━━━ INPUT DATA
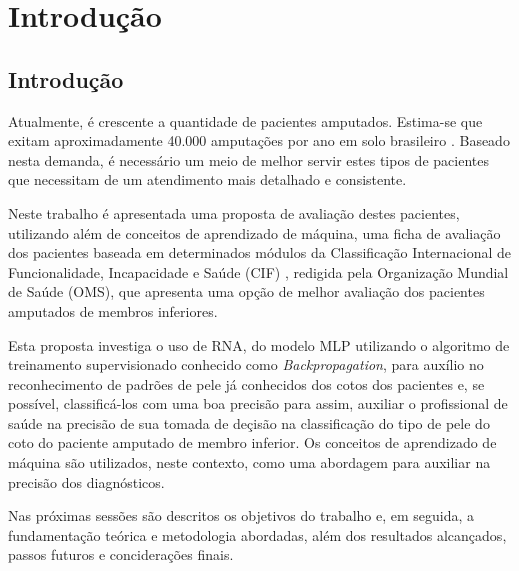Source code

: \part{Introdução}
\chapter[Introdução]{Introdução}

Atualmente, é crescente a quantidade de pacientes amputados. Estima-se que exitam aproximadamente 40.000 amputações por ano em solo brasileiro \cite{Reis2012}. Baseado nesta demanda, é necessário um meio de melhor servir estes tipos de pacientes que necessitam de um atendimento mais detalhado e consistente.

Neste trabalho é apresentada uma proposta de avaliação destes pacientes,  utilizando além de conceitos de aprendizado de máquina, uma ficha de avaliação dos pacientes baseada em determinados módulos da Classificação Internacional de Funcionalidade, Incapacidade e Saúde (CIF) \cite{OMS2004}, redigida pela Organização Mundial de Saúde (OMS), que apresenta uma opção de melhor avaliação dos pacientes amputados de membros inferiores.

Esta proposta investiga o uso de RNA, do modelo MLP utilizando o algoritmo de treinamento supervisionado conhecido como \textit{Backpropagation}, para auxílio no reconhecimento de padrões de pele já conhecidos dos cotos dos pacientes e, se possível, classificá-los com uma boa precisão para assim, auxiliar o profissional de saúde na precisão de sua tomada de deçisão na classificação do tipo de pele do coto do paciente amputado de membro inferior. Os conceitos de aprendizado de máquina são utilizados, neste contexto, como uma abordagem para auxiliar na precisão dos diagnósticos.

Nas próximas sessões são descritos os objetivos do trabalho e, em seguida, a fundamentação teórica e metodologia abordadas, além dos resultados alcançados, passos futuros e conciderações finais.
━━━━━━
◆ WORK ITEM: The reply must consist of the records, repeated exactly, minus any images.

◆ OUTPUT:
Source code

: \part{Introdução}
\chapter[Introdução]{Introdução}

Atualmente, é crescente a quantidade de pacientes amputados. Estima-se que exitam aproximadamente 40.000 amputações por ano em solo brasileiro \cite{Reis2012}. Baseado nesta demanda, é necessário um meio de melhor servir estes tipos de pacientes que necessitam de um atendimento mais detalhado e consistente.

Neste trabalho é apresentada uma proposta de avaliação destes pacientes,  utilizando além de conceitos de aprendizado de máquina, uma ficha de avaliação dos pacientes baseada em determinados módulos da Classificação Internacional de Funcionalidade, Incapacidade e Saúde (CIF) \cite{OMS2004}, redigida pela Organização Mundial de Saúde (OMS), que apresenta uma opção de melhor avaliação dos pacientes amputados de membros inferiores.

Esta proposta investiga o uso de RNA, do modelo MLP utilizando o algoritmo de treinamento supervisionado conhecido como \textit{Backpropagation}, para auxílio no reconhecimento de padrões de pele já conhecidos dos cotos dos pacientes e, se possível, classificá-los com uma boa precisão para assim, auxiliar o profissional de saúde na precisão de sua tomada de deçisão na classificação do tipo de pele do coto do paciente amputado de membro inferior. Os conceitos de aprendizado de máquina são utilizados, neste contexto, como uma abordagem para auxiliar na precisão dos diagnósticos.

Nas próximas sessões são descritos os objetivos do trabalho e, em seguida, a fundamentação teórica e metodologia abordadas, além dos resultados alcançados, passos futuros e conciderações finais.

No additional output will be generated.